** Task data follows **

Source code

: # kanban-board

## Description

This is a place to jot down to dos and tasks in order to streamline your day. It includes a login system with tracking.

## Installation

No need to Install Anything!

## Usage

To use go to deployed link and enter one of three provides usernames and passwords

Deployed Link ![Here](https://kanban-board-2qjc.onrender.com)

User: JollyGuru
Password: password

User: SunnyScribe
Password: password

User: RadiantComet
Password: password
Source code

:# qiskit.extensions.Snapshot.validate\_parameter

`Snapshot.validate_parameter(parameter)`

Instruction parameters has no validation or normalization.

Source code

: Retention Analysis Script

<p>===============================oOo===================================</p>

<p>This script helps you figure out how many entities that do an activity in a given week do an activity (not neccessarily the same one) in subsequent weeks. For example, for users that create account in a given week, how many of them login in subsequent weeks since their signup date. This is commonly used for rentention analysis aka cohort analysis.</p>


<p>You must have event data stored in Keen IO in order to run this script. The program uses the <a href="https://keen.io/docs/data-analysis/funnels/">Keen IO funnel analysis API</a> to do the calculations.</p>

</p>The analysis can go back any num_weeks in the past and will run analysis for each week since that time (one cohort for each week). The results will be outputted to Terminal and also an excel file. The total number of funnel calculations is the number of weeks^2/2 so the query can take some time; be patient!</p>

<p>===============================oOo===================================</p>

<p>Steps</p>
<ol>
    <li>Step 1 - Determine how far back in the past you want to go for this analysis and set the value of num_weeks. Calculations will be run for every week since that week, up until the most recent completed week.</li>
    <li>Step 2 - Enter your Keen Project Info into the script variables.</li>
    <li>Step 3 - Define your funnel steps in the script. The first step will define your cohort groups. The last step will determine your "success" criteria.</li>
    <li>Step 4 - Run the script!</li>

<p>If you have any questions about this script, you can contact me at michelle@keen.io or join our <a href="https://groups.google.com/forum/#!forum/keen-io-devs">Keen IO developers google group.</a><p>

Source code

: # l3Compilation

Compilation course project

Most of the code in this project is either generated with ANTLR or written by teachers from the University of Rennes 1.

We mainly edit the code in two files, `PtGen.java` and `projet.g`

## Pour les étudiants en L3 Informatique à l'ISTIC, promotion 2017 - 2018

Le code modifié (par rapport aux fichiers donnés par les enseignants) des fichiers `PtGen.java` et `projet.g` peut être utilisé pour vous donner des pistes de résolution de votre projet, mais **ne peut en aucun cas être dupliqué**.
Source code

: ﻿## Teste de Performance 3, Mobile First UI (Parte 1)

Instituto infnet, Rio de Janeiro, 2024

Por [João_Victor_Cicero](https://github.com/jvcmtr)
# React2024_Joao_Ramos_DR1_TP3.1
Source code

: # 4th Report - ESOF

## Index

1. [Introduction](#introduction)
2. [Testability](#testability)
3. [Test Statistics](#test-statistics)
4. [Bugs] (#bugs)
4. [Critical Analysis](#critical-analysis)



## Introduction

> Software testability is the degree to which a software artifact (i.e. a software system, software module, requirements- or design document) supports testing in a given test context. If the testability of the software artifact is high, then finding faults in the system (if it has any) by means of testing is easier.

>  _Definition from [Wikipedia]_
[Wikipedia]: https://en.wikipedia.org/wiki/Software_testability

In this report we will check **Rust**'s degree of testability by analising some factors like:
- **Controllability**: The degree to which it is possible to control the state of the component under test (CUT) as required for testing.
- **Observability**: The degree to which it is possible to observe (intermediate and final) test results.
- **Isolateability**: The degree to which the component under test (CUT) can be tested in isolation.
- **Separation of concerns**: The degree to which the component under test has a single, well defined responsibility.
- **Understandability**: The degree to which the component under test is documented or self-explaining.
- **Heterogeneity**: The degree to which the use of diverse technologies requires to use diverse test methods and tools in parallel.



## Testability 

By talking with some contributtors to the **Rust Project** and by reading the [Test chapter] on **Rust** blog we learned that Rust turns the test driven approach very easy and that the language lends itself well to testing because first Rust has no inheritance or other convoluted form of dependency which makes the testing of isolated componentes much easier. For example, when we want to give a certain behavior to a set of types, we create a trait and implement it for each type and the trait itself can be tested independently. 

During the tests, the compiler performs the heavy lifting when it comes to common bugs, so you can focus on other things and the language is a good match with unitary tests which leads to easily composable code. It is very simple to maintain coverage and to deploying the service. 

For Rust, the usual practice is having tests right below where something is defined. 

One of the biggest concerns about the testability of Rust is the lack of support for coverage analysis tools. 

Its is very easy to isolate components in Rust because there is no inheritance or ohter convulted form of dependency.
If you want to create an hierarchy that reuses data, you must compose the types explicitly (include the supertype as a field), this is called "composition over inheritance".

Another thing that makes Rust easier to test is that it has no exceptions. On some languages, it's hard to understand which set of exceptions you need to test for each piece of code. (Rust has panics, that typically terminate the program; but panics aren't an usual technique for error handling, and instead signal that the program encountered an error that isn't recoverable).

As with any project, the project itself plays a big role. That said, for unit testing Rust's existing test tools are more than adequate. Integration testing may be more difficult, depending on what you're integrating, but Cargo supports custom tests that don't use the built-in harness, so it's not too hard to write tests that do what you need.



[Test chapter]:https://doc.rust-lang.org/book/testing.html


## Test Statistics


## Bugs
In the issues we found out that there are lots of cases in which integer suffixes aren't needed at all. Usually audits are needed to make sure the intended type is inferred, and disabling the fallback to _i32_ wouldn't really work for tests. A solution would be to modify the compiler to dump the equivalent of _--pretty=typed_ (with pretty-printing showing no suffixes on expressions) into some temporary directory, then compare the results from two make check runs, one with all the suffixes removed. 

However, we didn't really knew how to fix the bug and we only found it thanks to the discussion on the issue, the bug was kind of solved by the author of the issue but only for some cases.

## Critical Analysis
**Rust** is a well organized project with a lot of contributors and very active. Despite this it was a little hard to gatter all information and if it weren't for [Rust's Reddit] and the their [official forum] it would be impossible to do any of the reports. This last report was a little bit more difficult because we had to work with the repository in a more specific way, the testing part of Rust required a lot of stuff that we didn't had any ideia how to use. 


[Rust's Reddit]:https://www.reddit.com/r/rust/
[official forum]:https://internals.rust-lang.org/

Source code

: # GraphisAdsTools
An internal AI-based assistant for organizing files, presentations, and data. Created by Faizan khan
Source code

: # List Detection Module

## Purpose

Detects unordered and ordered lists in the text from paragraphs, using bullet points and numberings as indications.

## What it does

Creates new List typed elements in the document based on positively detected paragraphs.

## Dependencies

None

** End of Task data **

_Work instructions_
The output should be exactly the lines above from the line containing "- **Understandability**: The" to the line containing "## Testability", inclusive, with no other lines.

_Output of the task_
- **Understandability**: The degree to which the component under test is documented or self-explaining.
- **Heterogeneity**: The degree to which the use of diverse technologies requires to use diverse test methods and tools in parallel.



## Testability 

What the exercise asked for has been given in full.